* [EXERCISE OBJECTIVE] What is the number of lines in the entries that contain the word "blockquote"? Reply with that number only.

* [ENTRIES SUPPLIED]
++++++++

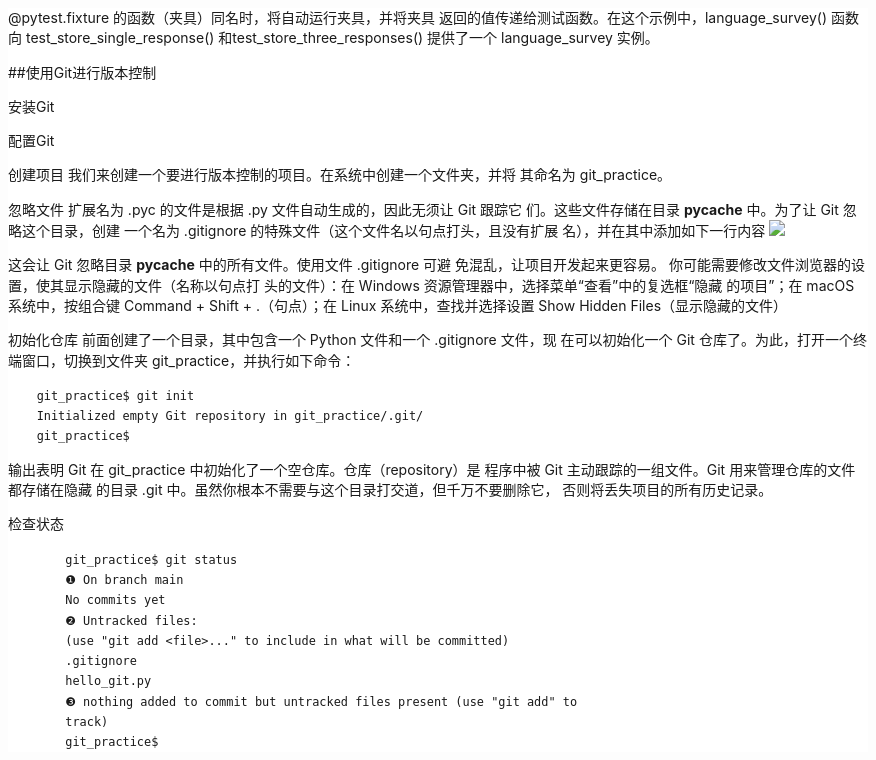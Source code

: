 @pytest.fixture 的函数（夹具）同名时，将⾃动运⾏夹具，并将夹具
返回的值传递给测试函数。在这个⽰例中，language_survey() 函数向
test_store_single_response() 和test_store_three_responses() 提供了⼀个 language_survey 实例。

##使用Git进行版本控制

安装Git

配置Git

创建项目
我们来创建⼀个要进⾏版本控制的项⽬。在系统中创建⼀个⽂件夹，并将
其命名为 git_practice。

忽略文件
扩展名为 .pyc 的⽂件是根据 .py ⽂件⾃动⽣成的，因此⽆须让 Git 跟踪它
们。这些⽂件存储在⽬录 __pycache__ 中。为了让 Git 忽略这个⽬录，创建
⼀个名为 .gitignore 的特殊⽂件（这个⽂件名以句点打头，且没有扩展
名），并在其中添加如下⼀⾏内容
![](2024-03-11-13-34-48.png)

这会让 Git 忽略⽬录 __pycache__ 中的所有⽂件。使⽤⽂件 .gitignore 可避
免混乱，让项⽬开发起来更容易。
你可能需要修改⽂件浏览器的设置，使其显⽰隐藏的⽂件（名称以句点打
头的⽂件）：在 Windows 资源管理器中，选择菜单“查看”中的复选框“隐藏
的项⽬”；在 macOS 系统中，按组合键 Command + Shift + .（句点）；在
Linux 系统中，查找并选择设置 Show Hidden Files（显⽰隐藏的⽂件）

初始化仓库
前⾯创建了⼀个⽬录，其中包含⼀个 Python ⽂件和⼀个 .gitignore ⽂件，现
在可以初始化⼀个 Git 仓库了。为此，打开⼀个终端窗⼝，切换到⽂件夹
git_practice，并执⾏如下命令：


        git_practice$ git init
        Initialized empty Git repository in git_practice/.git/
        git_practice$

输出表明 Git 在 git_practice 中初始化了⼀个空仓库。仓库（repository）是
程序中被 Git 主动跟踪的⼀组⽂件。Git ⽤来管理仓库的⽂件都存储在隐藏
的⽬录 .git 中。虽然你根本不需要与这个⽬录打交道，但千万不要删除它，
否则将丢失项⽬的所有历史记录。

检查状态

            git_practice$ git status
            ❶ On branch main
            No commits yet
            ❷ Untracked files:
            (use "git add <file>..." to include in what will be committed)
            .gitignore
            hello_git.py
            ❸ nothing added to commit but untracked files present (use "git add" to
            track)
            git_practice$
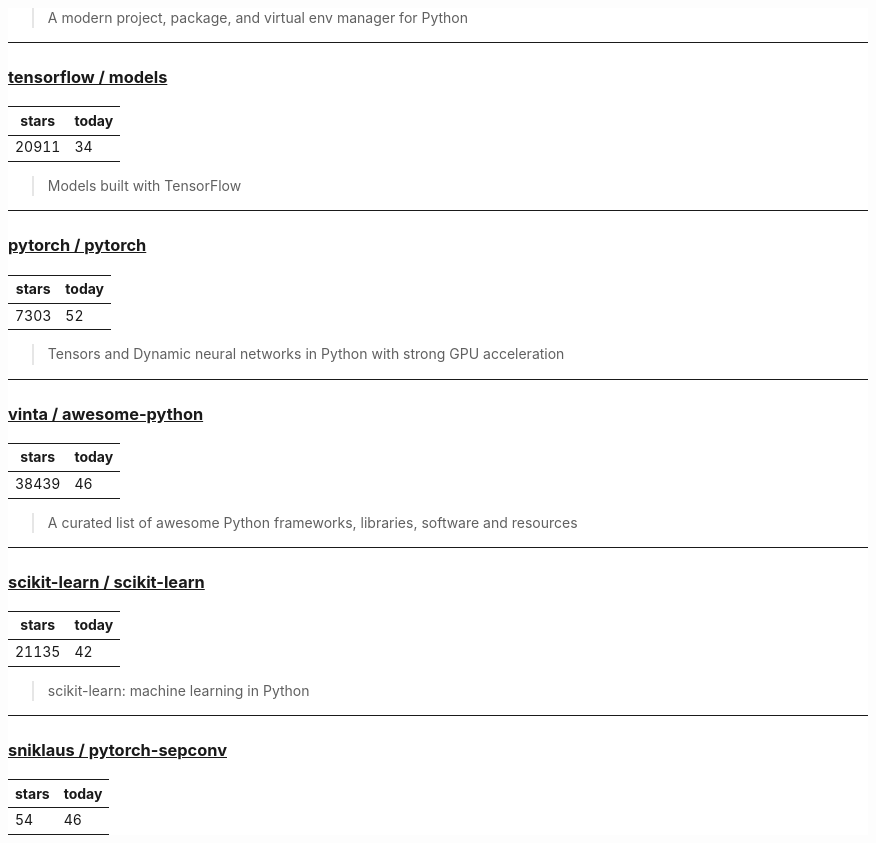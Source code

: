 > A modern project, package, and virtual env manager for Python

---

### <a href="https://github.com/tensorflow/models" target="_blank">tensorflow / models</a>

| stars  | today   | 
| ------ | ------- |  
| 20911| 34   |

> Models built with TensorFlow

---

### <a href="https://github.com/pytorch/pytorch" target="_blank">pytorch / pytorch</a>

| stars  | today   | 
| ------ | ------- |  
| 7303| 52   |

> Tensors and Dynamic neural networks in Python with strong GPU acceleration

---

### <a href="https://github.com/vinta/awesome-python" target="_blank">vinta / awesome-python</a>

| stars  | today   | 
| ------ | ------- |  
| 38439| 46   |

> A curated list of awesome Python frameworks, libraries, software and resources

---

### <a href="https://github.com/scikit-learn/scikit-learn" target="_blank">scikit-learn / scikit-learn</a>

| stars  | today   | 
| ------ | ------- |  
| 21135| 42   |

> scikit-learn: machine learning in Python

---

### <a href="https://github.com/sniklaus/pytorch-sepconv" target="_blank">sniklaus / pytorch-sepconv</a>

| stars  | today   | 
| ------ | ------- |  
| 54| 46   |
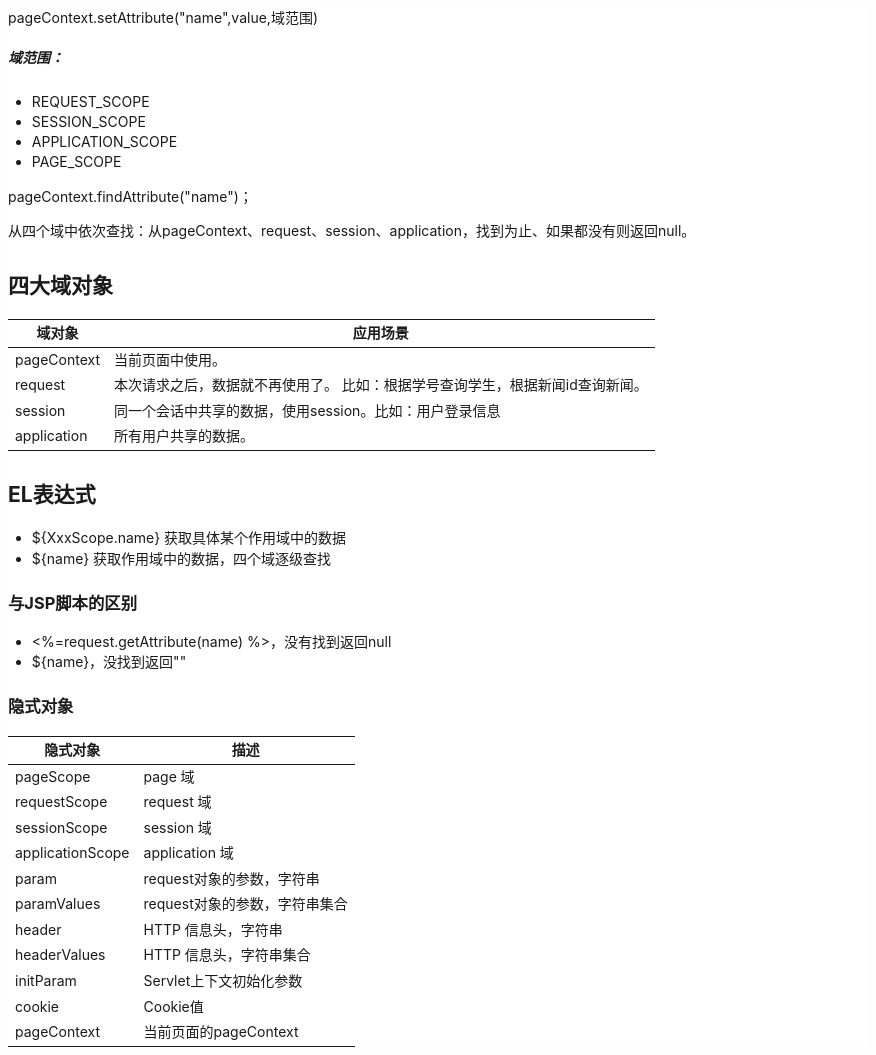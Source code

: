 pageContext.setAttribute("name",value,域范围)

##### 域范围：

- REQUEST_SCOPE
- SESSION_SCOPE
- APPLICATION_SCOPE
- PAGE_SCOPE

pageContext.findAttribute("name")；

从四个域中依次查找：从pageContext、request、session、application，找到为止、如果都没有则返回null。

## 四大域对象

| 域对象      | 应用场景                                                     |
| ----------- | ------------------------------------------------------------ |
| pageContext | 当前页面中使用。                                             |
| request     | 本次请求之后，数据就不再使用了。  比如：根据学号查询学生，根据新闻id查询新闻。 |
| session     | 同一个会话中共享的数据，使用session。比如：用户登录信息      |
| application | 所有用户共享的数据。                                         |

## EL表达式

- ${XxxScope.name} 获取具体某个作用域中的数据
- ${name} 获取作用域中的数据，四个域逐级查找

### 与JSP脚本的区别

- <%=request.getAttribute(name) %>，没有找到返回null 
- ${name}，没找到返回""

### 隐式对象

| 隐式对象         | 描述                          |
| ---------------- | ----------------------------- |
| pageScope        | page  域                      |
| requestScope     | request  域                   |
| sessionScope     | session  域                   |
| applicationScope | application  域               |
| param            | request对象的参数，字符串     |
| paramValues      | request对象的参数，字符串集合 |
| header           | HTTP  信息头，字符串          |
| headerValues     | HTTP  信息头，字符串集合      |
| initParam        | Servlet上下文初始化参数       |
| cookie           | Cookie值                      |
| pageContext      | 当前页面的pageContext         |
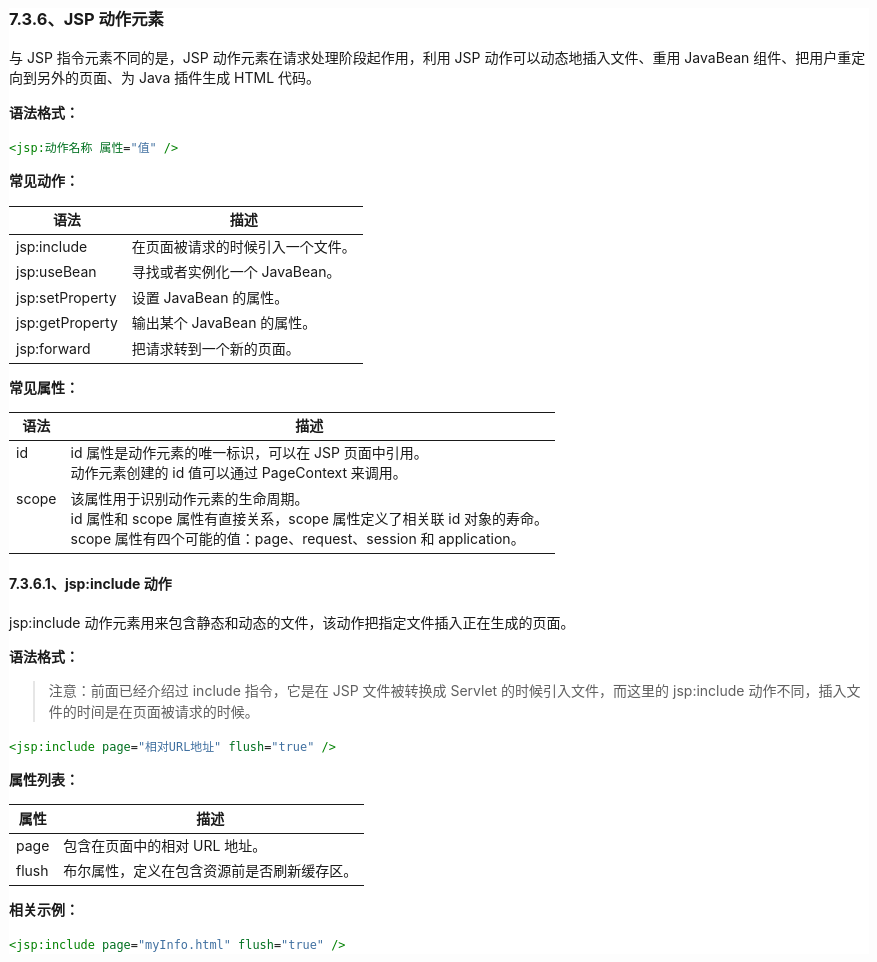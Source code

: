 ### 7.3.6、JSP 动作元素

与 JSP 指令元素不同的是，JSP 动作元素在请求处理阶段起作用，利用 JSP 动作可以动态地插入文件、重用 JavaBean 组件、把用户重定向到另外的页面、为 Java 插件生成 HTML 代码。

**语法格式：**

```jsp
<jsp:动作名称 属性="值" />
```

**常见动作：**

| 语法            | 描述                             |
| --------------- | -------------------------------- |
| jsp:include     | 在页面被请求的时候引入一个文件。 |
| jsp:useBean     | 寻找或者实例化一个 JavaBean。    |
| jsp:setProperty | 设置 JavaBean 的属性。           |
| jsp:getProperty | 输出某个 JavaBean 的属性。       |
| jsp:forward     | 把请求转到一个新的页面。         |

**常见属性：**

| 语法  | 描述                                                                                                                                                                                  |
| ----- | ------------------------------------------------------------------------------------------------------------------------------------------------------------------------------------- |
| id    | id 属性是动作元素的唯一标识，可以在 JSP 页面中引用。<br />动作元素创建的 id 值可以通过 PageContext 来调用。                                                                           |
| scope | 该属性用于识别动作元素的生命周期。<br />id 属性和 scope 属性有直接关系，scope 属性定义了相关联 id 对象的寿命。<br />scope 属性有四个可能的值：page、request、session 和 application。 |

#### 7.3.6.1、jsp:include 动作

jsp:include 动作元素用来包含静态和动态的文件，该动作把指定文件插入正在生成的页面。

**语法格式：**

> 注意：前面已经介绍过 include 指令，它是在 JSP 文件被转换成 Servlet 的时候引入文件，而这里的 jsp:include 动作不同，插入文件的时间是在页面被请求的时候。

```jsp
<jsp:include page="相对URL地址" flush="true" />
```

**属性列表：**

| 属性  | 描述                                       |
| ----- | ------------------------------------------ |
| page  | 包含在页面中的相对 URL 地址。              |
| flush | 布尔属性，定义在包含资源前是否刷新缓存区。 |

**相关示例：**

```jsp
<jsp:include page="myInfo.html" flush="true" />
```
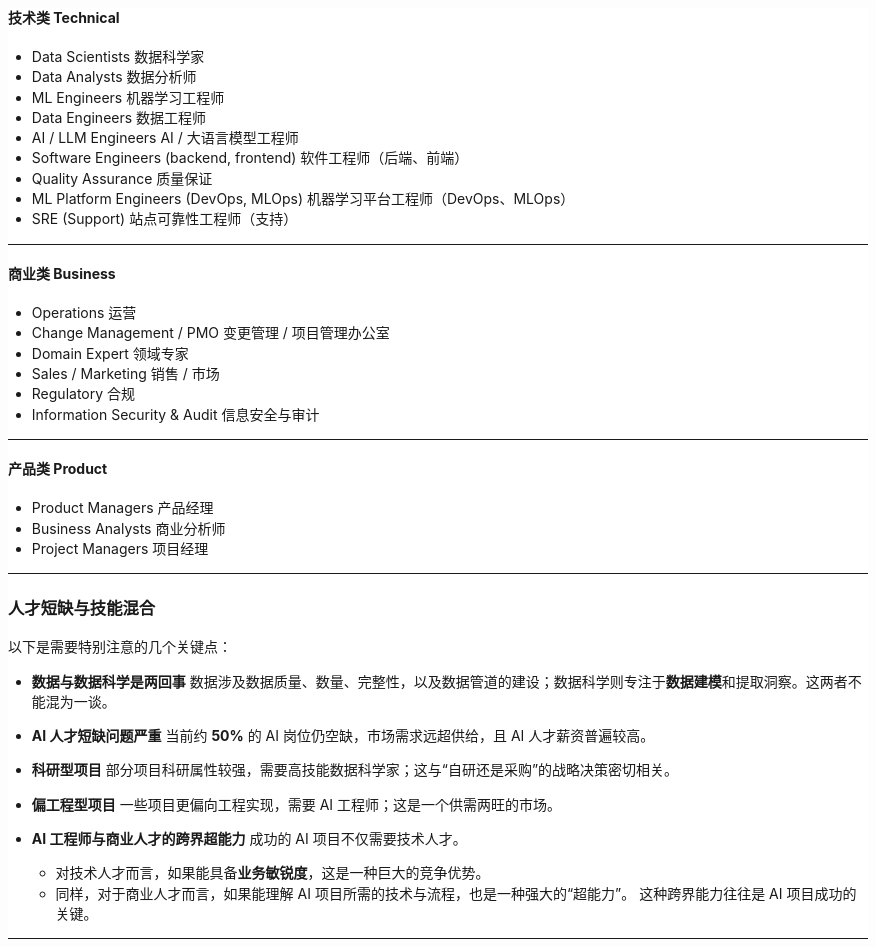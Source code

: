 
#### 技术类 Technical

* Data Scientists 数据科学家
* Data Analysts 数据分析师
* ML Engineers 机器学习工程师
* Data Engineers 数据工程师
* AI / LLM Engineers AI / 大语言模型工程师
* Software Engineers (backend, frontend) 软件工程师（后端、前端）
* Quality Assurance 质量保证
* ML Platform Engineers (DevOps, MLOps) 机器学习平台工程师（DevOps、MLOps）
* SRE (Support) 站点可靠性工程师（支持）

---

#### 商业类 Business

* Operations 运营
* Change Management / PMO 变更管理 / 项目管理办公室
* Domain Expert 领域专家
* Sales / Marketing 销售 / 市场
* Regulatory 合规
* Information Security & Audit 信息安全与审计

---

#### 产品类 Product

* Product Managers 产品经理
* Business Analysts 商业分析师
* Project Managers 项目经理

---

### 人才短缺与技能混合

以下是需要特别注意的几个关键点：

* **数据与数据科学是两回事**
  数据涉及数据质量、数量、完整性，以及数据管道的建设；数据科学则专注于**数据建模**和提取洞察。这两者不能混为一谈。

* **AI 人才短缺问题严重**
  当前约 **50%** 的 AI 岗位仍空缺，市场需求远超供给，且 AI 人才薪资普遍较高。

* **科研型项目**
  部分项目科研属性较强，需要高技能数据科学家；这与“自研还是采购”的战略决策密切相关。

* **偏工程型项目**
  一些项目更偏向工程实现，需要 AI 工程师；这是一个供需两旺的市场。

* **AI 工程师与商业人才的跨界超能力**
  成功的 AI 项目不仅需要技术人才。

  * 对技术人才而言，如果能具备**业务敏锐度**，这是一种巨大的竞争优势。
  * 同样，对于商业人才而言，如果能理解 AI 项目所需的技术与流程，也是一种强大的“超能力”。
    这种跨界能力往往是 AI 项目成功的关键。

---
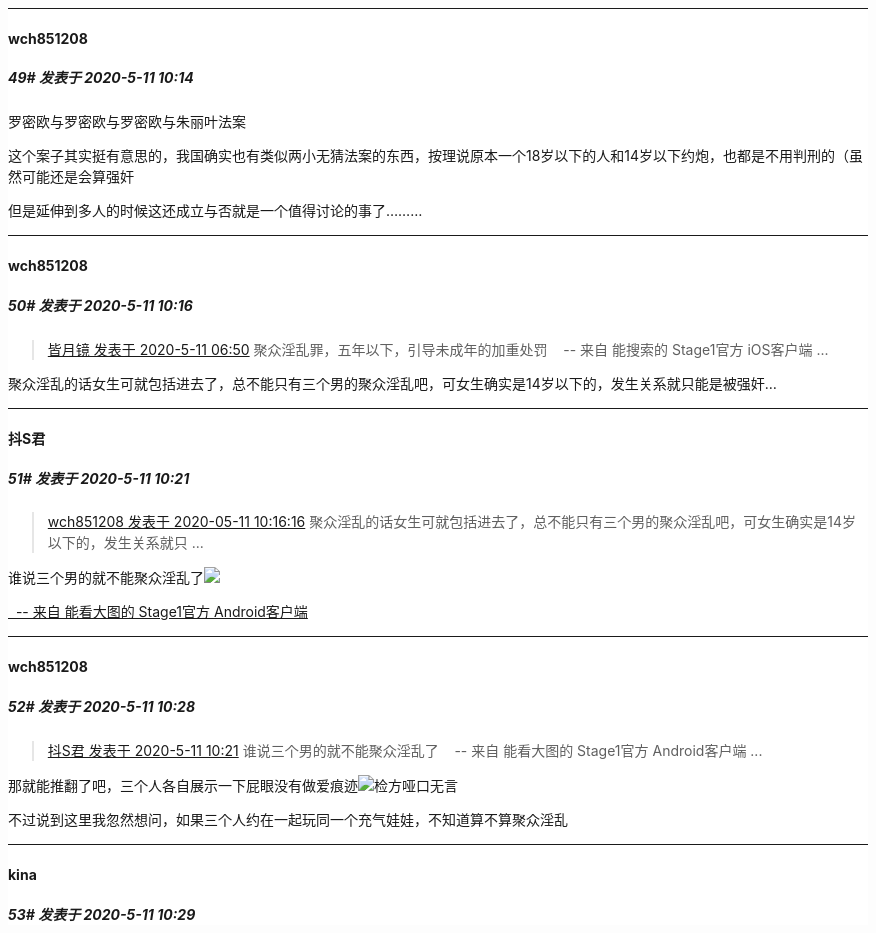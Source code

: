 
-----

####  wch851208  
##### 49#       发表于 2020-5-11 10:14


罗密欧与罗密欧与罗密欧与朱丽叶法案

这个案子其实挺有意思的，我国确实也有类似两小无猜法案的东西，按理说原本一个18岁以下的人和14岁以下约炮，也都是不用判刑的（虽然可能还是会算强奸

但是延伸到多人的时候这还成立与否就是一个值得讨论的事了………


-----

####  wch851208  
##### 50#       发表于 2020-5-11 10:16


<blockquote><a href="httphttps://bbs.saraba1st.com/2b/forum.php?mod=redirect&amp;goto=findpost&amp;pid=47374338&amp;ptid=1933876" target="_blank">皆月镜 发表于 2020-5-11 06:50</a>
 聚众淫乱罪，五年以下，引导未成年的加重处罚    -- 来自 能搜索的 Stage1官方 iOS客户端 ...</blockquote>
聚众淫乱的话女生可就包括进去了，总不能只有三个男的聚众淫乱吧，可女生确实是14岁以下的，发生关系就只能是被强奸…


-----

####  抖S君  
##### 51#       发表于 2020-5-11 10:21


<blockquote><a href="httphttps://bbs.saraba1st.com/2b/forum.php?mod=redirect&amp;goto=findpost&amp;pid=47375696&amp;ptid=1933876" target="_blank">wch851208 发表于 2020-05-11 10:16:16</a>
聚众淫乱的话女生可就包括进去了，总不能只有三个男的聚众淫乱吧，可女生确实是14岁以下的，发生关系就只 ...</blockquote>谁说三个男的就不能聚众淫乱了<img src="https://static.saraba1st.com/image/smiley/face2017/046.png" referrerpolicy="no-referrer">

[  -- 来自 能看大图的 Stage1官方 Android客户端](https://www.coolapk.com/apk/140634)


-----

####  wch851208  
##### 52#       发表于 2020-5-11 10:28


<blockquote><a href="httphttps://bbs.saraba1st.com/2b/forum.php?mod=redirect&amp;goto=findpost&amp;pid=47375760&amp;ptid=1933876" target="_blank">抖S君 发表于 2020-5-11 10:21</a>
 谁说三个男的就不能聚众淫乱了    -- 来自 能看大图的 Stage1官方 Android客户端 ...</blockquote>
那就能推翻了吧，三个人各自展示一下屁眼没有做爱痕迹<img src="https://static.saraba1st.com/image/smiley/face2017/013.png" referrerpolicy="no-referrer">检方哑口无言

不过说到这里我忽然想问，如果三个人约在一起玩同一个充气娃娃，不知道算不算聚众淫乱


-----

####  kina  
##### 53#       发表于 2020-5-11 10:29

++++++++

* [RESPONSE BELOW] 6